▶ [WHAT NEEDS TO BE DONE]: Only one stretch of the data is wanted: the line containing "- Impacto: Maior", the line containing "- Integração com blockchain", and every line between them, copied exactly.

▶ [GIVEN DATA]:

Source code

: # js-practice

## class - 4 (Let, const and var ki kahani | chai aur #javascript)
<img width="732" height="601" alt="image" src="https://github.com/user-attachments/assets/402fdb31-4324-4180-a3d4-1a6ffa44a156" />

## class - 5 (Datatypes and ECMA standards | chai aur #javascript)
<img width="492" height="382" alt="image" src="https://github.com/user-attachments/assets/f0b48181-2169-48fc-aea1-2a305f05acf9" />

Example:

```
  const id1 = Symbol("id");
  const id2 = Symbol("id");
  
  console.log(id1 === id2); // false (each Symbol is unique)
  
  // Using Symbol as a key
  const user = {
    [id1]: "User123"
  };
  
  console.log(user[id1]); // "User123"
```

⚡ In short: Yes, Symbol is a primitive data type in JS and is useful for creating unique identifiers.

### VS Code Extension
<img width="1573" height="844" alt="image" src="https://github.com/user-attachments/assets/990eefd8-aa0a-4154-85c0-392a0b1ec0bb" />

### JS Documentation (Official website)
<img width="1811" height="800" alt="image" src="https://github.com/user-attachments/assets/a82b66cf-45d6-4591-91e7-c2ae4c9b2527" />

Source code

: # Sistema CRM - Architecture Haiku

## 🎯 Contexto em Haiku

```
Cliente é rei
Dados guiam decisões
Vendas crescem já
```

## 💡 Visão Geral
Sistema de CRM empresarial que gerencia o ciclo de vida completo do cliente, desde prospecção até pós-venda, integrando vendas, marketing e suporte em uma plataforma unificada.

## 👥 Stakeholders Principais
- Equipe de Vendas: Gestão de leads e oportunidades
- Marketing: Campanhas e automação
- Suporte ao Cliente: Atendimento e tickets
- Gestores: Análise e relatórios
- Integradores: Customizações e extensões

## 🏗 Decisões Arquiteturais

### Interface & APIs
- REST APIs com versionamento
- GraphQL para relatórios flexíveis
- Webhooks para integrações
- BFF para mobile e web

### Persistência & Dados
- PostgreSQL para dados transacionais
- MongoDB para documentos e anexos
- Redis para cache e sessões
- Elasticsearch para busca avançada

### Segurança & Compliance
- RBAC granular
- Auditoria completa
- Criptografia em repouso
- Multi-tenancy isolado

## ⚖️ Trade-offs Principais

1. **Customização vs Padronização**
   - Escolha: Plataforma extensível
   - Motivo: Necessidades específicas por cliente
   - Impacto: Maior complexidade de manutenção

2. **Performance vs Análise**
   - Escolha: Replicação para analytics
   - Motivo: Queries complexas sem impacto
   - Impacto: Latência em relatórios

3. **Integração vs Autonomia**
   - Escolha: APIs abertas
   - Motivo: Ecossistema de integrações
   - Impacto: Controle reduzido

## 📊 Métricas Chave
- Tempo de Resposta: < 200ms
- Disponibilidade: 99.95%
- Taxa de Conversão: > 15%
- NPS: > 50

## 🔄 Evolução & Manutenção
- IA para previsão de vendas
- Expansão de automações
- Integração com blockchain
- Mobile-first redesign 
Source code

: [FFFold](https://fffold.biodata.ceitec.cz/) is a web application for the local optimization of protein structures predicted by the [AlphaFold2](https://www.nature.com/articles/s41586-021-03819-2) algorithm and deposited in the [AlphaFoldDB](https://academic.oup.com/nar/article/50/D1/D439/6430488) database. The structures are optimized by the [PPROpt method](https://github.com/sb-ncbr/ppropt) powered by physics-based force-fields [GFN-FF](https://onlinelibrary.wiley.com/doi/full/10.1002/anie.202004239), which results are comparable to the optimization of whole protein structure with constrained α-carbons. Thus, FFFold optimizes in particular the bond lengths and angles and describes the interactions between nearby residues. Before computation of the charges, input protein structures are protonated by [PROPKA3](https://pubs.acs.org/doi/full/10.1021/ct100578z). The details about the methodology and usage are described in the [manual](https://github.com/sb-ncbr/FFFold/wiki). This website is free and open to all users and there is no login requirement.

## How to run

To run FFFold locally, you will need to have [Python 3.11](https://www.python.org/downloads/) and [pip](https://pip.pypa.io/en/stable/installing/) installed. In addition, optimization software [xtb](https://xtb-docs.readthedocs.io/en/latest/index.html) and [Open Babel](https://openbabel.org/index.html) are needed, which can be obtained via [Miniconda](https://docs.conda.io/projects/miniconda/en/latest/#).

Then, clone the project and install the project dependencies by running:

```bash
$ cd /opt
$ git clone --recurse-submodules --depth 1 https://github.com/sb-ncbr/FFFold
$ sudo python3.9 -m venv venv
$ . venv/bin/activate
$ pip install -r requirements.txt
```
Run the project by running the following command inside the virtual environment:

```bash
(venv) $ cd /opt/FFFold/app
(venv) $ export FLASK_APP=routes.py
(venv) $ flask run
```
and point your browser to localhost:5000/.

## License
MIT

▶ [ANSWER FOR THE TASK]:
   - Impacto: Maior complexidade de manutenção

2. **Performance vs Análise**
   - Escolha: Replicação para analytics
   - Motivo: Queries complexas sem impacto
   - Impacto: Latência em relatórios

3. **Integração vs Autonomia**
   - Escolha: APIs abertas
   - Motivo: Ecossistema de integrações
   - Impacto: Controle reduzido

## 📊 Métricas Chave
- Tempo de Resposta: < 200ms
- Disponibilidade: 99.95%
- Taxa de Conversão: > 15%
- NPS: > 50

## 🔄 Evolução & Manutenção
- IA para previsão de vendas
- Expansão de automações
- Integração com blockchain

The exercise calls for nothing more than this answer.